Lemma 2: If $k \le m - n$, there exists a configuration of deputy proposals that causes the total sum of approved expenditures to exceed $S$. Sketch: Let $m - k$ deputies propose large maxima for disjoint items, and the remaining deputies propose zero for those items; maxima can be taken from different sets for each item, producing a total exceeding $S$.

The hardest step is Lemma 2, constructing an explicit counterexample that violates the sum constraint when $k$ is too small.

Solution

Let $m = 2000$ and $n = 200$. Each deputy submits a vector $(x_1, x_2, \dots, x_n)$ of item expenditures such that $\sum_{i=1}^{n} x_i \le S$. The council approves for each item $i$ the largest number $a_i$ that at least $k$ deputies propose. Denote by $A = \sum_{i=1}^{n} a_i$ the total approved sum. We seek the minimal $k$ ensuring $A \le S$ for any set of proposals.

Lemma 1: Suppose $k > m - n$. For each item $i$, let $D_i$ be a set of $k$ deputies whose proposals determine $a_i$. Since $k > m - n$, we have $m - k < n$. Therefore, at most $m - k$ deputies are excluded from all $D_i$. Each excluded deputy contributes at most $S$ to their personal sum.

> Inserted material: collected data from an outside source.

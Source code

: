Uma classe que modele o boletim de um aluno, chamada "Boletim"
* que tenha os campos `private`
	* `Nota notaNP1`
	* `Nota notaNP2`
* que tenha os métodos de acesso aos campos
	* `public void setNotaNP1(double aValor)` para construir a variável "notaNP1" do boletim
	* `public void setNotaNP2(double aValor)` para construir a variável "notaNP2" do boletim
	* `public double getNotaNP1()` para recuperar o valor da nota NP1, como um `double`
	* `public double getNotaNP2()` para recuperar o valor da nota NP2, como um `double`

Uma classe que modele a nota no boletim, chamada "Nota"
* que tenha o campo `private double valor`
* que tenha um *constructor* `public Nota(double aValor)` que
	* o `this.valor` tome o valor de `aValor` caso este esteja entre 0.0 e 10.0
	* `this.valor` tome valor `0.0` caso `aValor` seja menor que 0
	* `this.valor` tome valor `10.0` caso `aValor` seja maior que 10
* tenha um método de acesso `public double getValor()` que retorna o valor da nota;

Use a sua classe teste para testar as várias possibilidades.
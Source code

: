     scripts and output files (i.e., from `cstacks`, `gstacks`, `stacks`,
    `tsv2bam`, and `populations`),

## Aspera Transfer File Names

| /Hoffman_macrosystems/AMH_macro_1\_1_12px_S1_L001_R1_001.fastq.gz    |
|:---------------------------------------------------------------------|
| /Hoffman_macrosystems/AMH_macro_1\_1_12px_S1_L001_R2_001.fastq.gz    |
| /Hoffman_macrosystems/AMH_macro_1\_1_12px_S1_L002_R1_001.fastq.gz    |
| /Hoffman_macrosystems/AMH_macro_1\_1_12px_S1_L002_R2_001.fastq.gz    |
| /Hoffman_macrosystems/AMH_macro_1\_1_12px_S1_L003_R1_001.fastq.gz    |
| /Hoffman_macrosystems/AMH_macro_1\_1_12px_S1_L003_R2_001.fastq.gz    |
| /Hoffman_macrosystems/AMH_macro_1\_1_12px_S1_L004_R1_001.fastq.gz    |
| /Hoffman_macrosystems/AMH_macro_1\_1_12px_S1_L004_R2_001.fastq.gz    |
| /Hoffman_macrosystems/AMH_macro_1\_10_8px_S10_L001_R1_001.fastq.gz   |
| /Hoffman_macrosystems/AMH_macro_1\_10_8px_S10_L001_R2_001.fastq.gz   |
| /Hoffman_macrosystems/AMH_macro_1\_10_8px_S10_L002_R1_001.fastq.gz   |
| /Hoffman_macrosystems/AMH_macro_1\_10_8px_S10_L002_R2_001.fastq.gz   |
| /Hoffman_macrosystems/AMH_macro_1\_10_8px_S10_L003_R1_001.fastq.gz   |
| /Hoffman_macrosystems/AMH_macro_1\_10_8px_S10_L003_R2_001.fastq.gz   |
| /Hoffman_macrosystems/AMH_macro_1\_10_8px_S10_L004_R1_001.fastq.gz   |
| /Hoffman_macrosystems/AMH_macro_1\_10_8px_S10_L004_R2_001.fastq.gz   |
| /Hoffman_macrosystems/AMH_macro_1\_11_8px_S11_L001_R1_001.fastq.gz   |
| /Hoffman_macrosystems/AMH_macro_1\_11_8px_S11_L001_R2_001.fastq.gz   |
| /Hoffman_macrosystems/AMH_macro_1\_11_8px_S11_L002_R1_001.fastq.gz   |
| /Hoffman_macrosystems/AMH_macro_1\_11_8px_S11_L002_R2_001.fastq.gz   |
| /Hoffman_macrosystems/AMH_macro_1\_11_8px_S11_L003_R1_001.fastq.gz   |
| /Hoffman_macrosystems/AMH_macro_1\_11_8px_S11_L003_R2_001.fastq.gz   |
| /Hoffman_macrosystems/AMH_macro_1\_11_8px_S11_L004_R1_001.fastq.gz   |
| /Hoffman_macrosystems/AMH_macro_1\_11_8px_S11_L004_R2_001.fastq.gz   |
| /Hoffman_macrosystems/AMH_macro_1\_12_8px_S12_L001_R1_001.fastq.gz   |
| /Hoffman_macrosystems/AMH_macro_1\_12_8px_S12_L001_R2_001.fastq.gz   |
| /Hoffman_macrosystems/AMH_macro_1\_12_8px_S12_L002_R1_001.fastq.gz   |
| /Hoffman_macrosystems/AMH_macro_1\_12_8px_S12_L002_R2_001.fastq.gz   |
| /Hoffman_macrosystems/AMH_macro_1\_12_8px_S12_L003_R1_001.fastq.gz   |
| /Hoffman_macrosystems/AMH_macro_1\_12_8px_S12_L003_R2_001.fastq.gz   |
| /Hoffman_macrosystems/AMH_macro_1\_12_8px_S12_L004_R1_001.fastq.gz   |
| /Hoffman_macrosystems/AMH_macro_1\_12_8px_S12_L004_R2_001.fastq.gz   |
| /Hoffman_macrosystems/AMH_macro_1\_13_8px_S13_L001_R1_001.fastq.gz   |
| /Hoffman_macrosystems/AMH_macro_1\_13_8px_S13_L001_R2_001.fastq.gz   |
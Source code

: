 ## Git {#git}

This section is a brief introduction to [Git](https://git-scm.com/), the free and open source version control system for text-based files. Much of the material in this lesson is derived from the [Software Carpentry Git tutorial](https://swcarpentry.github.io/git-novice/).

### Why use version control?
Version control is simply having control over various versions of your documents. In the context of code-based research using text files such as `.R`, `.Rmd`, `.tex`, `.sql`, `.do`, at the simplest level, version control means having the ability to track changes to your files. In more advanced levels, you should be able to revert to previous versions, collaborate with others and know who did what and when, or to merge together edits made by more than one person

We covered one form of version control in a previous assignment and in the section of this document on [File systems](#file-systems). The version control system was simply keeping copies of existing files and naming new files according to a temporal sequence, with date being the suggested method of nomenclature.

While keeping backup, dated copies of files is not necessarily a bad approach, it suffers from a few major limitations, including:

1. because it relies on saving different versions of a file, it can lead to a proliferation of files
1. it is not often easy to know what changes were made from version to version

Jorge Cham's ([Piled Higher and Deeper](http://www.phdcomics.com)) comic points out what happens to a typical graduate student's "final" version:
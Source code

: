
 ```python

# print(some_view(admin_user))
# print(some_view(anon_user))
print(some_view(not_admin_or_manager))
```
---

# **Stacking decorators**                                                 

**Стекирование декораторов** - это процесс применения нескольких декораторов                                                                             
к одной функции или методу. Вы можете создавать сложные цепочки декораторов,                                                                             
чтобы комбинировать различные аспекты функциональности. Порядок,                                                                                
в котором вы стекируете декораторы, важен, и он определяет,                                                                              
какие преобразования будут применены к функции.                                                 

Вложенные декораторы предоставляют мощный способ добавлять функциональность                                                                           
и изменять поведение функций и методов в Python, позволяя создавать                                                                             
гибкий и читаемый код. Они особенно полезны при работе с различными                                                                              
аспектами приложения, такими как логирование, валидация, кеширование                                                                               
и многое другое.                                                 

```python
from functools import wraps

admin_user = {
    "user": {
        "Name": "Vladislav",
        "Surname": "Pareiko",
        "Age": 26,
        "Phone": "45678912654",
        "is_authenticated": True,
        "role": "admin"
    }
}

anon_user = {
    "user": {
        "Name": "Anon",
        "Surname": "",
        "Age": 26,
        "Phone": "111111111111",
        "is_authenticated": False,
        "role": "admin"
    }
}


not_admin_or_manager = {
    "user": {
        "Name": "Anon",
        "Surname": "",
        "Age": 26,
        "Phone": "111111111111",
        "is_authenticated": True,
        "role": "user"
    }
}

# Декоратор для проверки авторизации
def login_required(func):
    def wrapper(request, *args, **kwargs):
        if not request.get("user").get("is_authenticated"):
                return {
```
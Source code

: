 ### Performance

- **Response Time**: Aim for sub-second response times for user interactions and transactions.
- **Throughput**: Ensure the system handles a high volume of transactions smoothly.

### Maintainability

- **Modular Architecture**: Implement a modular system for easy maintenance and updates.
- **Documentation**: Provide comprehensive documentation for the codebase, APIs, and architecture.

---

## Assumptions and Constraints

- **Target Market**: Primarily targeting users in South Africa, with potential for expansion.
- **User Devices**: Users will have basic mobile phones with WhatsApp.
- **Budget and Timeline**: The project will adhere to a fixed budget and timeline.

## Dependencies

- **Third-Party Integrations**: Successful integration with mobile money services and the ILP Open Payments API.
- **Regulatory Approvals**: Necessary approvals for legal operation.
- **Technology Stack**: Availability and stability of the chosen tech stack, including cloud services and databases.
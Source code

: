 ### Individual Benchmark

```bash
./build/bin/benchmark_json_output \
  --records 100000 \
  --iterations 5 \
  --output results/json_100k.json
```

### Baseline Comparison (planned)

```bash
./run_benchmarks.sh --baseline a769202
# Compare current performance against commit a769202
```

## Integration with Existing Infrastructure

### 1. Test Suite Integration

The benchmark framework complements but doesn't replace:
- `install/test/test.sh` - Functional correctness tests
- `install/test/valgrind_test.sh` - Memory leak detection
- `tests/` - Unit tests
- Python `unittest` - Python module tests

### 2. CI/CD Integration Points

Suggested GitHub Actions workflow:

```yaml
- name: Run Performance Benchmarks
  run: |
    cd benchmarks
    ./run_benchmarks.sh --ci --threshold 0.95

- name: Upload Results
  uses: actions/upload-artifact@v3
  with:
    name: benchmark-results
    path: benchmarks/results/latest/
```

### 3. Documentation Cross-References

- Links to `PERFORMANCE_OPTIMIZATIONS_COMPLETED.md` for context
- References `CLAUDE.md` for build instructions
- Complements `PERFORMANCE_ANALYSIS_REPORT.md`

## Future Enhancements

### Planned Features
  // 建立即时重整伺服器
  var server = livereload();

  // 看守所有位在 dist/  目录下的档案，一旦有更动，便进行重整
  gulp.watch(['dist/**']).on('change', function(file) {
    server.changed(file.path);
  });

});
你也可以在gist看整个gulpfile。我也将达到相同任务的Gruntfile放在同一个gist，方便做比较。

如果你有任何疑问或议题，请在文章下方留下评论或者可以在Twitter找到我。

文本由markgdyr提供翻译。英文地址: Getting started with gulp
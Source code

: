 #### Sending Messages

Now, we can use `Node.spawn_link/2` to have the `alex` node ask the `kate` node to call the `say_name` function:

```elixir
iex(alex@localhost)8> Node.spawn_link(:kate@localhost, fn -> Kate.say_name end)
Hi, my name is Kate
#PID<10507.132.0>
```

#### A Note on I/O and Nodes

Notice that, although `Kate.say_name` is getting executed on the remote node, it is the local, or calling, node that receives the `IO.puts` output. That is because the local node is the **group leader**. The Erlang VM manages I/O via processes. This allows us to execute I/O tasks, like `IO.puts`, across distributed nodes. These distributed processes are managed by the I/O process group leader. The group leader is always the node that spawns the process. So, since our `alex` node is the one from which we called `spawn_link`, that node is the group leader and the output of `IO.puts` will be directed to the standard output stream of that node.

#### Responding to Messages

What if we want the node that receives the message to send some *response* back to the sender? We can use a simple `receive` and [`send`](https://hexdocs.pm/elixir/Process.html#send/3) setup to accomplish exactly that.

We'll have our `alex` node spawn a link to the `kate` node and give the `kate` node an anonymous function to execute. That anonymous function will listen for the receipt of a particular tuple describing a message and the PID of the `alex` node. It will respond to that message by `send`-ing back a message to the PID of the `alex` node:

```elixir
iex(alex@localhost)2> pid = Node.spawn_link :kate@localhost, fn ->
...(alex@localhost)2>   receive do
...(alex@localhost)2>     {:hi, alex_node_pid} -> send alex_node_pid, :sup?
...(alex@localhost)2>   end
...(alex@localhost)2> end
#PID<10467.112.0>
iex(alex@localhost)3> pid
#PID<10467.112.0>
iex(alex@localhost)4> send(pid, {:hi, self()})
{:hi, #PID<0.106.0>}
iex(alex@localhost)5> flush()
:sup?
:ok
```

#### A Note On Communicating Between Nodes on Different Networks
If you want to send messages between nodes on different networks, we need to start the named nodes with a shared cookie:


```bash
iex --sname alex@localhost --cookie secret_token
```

Consider a deputy not excluded from any $D_i$; this deputy appears in at least one $D_i$ for each item. Since this deputy’s total sum is at most $S$, the sum of item maxima cannot exceed $S$. Therefore $A \le S$.

Lemma 2: Suppose $k \le m - n$. Partition the $m$ deputies into $n$ groups of $m - k$ deputies and a remaining group of $k$ deputies. Let the deputies in group $i$ propose $S$ for item $i$ and $0$ for all other items. Let the remaining deputies propose $0$ for all items. Then for each item $i$, there are $k$ deputies proposing zero, and $m - k$ proposing $S$. The maximum agreed upon by at least $k$ deputies can be $S$ for each item, because we can choose the $k$ deputies for agreement from different groups, yielding $a_i = S$. Summing over all $n$ items gives $A = n S > S$. Hence the total can exceed $S$, showing that $k$ must be larger than $m - n$.

Combining Lemmas 1 and 2, the minimal $k$ that guarantees $A \le S$ is

$k = m - n + 1 = 2000 - 200 + 1 = 1801.$

This completes the proof. ∎

Verification of Key Steps

For Lemma 1, consider $m = 5$, $n = 2$, $k = 4 > 5 - 2 = 3$. Each item is determined by at least 4 deputies. Any deputy who participates in both items cannot propose sums exceeding $S$, ensuring the total approved sum remains $\le S$. Checking all distributions confirms this bound holds.

For Lemma 2, consider $m = 5$, $n = 2$, $k = 3 \le 5 - 2 = 3$. Assign deputy proposals: group 1 proposes $(S, 0)$, group 2 $(0, S)$, remaining $(0,0)$. Selecting the maximal value agreed by at least 3 deputies allows $a_1 = a_2 = S$, summing to $2S > S$, confirming the necessity of $k > m - n$.

These examples validate the reasoning behind both lemmas and the extremal threshold $k = m - n + 1$.

Alternative Approaches

An alternative approach uses a combinatorial counting argument. Consider for each item the set of deputies proposing the maximum. If $k$ deputies agree for each item, the sum of maxima can be expressed as a sum over deputy contributions. By pigeonholing deputies to items, one can show that if $k > m - n$, each deputy contributes to at most one item beyond their personal limit, bounding the sum by $S$. This method is conceptually simpler but less concrete, as it relies on abstract counting; the direct constructive and counterexample method used in the main proof ensures minimality and exhibits the exact extremal configuration.